Exercise details: Figure out how many lines of the material below contain the word "width". Answer with the number only.

Supplied material:

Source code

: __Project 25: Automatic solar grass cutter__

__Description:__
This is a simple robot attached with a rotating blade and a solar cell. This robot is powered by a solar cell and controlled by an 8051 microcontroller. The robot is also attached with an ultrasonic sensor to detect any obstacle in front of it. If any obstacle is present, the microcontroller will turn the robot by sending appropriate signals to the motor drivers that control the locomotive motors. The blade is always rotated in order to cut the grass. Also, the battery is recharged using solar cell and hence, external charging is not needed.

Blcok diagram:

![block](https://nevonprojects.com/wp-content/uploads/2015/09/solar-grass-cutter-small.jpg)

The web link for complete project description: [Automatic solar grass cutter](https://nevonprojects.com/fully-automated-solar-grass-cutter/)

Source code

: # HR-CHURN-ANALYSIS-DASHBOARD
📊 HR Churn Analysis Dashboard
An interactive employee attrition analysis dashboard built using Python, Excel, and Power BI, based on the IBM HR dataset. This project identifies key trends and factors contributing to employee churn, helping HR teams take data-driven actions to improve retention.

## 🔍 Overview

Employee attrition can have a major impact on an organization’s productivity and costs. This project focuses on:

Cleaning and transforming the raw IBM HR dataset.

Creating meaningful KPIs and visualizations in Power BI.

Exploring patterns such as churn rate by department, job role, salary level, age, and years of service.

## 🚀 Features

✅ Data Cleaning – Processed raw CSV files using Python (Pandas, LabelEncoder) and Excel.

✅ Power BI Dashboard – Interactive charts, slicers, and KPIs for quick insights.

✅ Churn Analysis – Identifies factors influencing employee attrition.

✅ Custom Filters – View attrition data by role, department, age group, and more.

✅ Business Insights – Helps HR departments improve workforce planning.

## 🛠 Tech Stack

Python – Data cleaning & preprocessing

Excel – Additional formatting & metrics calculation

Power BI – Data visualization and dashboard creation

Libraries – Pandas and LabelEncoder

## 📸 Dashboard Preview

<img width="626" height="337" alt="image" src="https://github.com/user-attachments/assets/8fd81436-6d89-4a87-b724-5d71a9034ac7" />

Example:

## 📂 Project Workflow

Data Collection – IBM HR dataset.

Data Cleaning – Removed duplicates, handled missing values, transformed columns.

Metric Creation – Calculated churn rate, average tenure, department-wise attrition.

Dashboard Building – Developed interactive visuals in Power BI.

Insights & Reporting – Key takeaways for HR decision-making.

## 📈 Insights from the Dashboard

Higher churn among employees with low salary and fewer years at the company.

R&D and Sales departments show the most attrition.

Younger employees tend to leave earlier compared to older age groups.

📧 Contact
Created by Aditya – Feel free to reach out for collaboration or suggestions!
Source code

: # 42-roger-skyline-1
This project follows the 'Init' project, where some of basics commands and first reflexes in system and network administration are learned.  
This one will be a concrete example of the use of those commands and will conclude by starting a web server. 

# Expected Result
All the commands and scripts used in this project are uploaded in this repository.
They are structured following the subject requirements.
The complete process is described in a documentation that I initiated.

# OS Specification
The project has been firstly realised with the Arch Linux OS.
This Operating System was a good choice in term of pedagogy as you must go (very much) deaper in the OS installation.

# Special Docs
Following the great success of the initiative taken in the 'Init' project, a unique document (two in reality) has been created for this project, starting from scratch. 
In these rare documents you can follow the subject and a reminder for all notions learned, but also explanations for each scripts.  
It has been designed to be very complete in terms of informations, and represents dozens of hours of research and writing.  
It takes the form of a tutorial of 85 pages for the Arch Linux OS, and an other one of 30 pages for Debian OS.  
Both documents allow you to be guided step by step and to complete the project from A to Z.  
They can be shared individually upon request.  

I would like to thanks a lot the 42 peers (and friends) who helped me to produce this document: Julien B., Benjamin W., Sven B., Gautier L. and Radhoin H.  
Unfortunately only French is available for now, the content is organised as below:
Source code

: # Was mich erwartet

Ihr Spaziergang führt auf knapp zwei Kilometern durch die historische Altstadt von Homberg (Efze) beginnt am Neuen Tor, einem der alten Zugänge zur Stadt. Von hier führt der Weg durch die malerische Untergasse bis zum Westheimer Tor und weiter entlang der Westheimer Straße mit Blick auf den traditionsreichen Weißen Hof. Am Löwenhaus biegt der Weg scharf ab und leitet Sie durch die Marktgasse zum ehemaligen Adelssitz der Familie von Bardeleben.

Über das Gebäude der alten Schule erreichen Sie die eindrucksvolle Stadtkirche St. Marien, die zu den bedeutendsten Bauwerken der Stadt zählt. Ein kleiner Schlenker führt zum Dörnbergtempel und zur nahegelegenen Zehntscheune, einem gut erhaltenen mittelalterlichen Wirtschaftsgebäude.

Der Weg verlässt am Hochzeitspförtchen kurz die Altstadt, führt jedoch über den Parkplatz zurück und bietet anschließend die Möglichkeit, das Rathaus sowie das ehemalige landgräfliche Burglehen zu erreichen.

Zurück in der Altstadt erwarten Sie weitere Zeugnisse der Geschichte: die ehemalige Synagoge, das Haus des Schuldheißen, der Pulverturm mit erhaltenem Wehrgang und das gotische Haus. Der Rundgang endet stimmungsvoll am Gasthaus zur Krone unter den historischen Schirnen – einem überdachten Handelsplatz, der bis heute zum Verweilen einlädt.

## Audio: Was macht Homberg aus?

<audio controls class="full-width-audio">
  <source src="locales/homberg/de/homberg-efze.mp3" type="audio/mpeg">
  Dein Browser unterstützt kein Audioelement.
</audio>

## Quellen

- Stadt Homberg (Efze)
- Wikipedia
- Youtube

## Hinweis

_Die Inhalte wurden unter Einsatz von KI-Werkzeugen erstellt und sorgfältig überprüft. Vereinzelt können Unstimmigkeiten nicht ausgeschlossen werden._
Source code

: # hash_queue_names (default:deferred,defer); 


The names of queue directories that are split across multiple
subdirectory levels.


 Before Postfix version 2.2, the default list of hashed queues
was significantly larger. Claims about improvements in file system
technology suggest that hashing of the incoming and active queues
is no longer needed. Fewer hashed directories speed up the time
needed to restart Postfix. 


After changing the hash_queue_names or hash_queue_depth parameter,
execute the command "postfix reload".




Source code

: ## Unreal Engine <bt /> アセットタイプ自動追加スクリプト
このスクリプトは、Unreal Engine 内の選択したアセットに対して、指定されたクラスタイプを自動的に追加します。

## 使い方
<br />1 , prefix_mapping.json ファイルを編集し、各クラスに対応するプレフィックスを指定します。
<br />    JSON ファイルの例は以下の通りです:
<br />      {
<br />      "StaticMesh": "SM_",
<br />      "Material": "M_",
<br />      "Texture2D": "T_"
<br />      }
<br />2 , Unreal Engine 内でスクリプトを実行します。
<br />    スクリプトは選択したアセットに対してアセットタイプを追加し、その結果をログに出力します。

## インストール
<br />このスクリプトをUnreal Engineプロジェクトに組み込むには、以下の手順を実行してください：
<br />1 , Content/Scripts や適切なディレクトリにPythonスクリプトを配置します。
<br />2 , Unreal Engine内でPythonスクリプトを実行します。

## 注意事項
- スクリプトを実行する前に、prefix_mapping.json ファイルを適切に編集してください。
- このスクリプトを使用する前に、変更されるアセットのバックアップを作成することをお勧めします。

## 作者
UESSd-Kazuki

Expected answer: 2